Stored data entries:
+===+

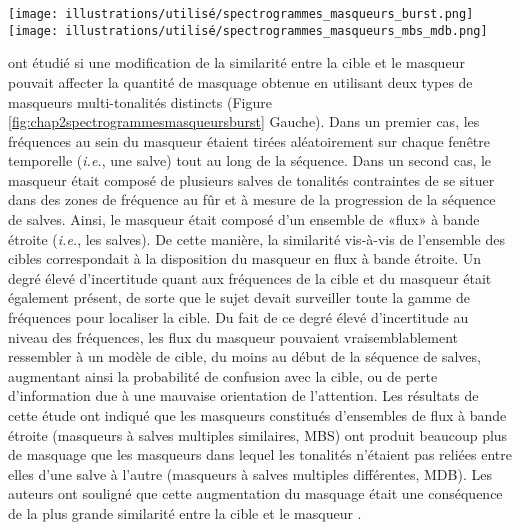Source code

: \begin{figure*}[!t]
\center
\texttt{[image: illustrations/utilisé/spectrogrammes\_masqueurs\_burst.png]}
\texttt{[image: illustrations/utilisé/spectrogrammes\_masqueurs\_mbs\_mdb.png]}
\caption[Masqueurs à «salves» multiples similaires (MBS) et différentes (MDB)]{Masqueurs à «salves» multiples similaires (MBS) et différentes (MDB). 
(Gauche) Spectrogrammes sonores du masqueur et de la cible pour MBD (lignes en gras : $1$~kHz), le nombre de salves du masqueur variant de $1$ (salve unique) à $8$ (rangée supérieure) et l'intervalle entre les salves variant pour quatre salves du masqueur (rangée inférieure). Adapté de \cite{kidd2003multiple}.
(Droite) Spectrogrammes sonores de masqueurs avec cibles (lignes en gras : $1$~kHz) à rafales multiples similaires (MBS, rangée du haut) et à rafales multiples différentes (MBD, rangée du bas). Dans la colonne de gauche (S pour Similar), la fréquence cible varie/reste constante dans le temps de manière similaire aux fréquences du masqueur dans le temps, alors que dans la colonne de droite (D pour Dissimilar), la fréquence cible dans le temps diffère des fréquences du masqueur dans le temps. Adapté de \cite{durlach2003informational}.}
\label{fig:chap2spectrogrammesmasqueursburst}
\end{figure*}

\cite{kidd2003multiple} ont étudié si une modification de la similarité entre la cible et le masqueur pouvait affecter la quantité de masquage obtenue en utilisant deux types de masqueurs multi-tonalités distincts (Figure \ref{fig:chap2spectrogrammesmasqueursburst} Gauche). 
Dans un premier cas, les fréquences au sein du masqueur étaient tirées aléatoirement sur chaque fenêtre temporelle (\textit{i.e.}, une salve) tout au long de la séquence.
Dans un second cas, le masqueur était composé de plusieurs salves de tonalités contraintes de se situer dans des zones de fréquence au fûr et à mesure de la progression de la séquence de salves. 
Ainsi, le masqueur était composé d'un ensemble de «flux» à bande étroite (\textit{i.e.}, les salves). 
De cette manière, la similarité vis-à-vis de l'ensemble des cibles correspondait à la disposition du masqueur en flux à bande étroite. 
Un degré élevé d'incertitude quant aux fréquences de la cible et du masqueur était également présent, de sorte que le sujet devait surveiller toute la gamme de fréquences pour localiser la cible. 
Du fait de ce degré élevé d'incertitude au niveau des fréquences, les flux du masqueur pouvaient vraisemblablement ressembler à un modèle de cible, du moins au début de la séquence de salves, augmentant ainsi la probabilité de confusion avec la cible, ou de perte d'information due à une mauvaise orientation de l'attention. 
Les résultats de cette étude ont indiqué que les masqueurs constitués d'ensembles de flux à bande étroite (masqueurs à salves multiples similaires, MBS) ont produit beaucoup plus de masquage que les masqueurs dans lequel les tonalités  n'étaient pas reliées entre elles d'une salve à l'autre (masqueurs à salves multiples différentes, MDB). 
Les auteurs ont souligné que cette augmentation du masquage était une conséquence de la plus grande similarité entre la cible et le masqueur \citep{kidd2003multiple}.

+===+

Reprint the data verbatim, pictures excluded.

Written reply:
Source code

: \begin{figure*}[!t]
\center
\texttt{[image: illustrations/utilisé/spectrogrammes\_masqueurs\_burst.png]}
\texttt{[image: illustrations/utilisé/spectrogrammes\_masqueurs\_mbs\_mdb.png]}
\caption[Masqueurs à «salves» multiples similaires (MBS) et différentes (MDB)]{Masqueurs à «salves» multiples similaires (MBS) et différentes (MDB). 
(Gauche) Spectrogrammes sonores du masqueur et de la cible pour MBD (lignes en gras : $1$~kHz), le nombre de salves du masqueur variant de $1$ (salve unique) à $8$ (rangée supérieure) et l'intervalle entre les salves variant pour quatre salves du masqueur (rangée inférieure). Adapté de \cite{kidd2003multiple}.
(Droite) Spectrogrammes sonores de masqueurs avec cibles (lignes en gras : $1$~kHz) à rafales multiples similaires (MBS, rangée du haut) et à rafales multiples différentes (MBD, rangée du bas). Dans la colonne de gauche (S pour Similar), la fréquence cible varie/reste constante dans le temps de manière similaire aux fréquences du masqueur dans le temps, alors que dans la colonne de droite (D pour Dissimilar), la fréquence cible dans le temps diffère des fréquences du masqueur dans le temps. Adapté de \cite{durlach2003informational}.}
\label{fig:chap2spectrogrammesmasqueursburst}
\end{figure*}

\cite{kidd2003multiple} ont étudié si une modification de la similarité entre la cible et le masqueur pouvait affecter la quantité de masquage obtenue en utilisant deux types de masqueurs multi-tonalités distincts (Figure \ref{fig:chap2spectrogrammesmasqueursburst} Gauche). 
Dans un premier cas, les fréquences au sein du masqueur étaient tirées aléatoirement sur chaque fenêtre temporelle (\textit{i.e.}, une salve) tout au long de la séquence.
Dans un second cas, le masqueur était composé de plusieurs salves de tonalités contraintes de se situer dans des zones de fréquence au fûr et à mesure de la progression de la séquence de salves. 
Ainsi, le masqueur était composé d'un ensemble de «flux» à bande étroite (\textit{i.e.}, les salves). 
De cette manière, la similarité vis-à-vis de l'ensemble des cibles correspondait à la disposition du masqueur en flux à bande étroite. 
Un degré élevé d'incertitude quant aux fréquences de la cible et du masqueur était également présent, de sorte que le sujet devait surveiller toute la gamme de fréquences pour localiser la cible. 
Du fait de ce degré élevé d'incertitude au niveau des fréquences, les flux du masqueur pouvaient vraisemblablement ressembler à un modèle de cible, du moins au début de la séquence de salves, augmentant ainsi la probabilité de confusion avec la cible, ou de perte d'information due à une mauvaise orientation de l'attention. 
Les résultats de cette étude ont indiqué que les masqueurs constitués d'ensembles de flux à bande étroite (masqueurs à salves multiples similaires, MBS) ont produit beaucoup plus de masquage que les masqueurs dans lequel les tonalités  n'étaient pas reliées entre elles d'une salve à l'autre (masqueurs à salves multiples différentes, MDB). 
Les auteurs ont souligné que cette augmentation du masquage était une conséquence de la plus grande similarité entre la cible et le masqueur \citep{kidd2003multiple}.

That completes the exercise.